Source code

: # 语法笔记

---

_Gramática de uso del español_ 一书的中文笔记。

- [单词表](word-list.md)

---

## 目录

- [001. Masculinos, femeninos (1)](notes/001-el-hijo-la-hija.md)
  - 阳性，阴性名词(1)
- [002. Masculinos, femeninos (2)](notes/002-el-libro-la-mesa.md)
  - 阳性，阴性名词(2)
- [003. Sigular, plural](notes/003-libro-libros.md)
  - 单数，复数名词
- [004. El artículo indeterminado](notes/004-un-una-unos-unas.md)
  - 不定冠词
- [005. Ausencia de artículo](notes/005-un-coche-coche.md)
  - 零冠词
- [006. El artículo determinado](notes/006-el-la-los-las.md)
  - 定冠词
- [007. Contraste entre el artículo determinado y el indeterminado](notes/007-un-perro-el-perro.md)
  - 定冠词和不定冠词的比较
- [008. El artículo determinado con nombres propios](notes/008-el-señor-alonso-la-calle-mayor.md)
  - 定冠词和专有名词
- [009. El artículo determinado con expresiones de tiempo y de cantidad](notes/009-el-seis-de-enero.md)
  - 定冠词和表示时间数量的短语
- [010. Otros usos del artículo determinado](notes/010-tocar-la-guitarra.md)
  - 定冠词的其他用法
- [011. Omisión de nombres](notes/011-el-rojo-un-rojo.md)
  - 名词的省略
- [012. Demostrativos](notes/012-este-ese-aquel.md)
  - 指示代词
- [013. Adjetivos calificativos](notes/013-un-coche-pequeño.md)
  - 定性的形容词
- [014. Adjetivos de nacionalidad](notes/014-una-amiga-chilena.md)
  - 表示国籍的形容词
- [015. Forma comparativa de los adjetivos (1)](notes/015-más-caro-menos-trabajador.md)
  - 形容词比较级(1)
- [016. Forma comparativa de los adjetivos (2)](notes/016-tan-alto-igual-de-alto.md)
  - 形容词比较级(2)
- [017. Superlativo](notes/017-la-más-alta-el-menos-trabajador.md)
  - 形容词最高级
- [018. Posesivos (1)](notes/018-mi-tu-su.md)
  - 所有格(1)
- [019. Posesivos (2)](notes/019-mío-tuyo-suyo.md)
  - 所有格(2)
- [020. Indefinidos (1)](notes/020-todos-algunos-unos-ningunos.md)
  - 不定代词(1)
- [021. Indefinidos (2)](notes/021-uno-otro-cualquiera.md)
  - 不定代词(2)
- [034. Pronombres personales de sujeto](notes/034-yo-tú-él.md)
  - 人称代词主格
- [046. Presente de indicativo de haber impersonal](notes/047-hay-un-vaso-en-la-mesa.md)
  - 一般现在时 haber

◆ What the exercise asks:
In the records above, how many lines include "menos"? Answer with the number alone.

◆ Your solution:
2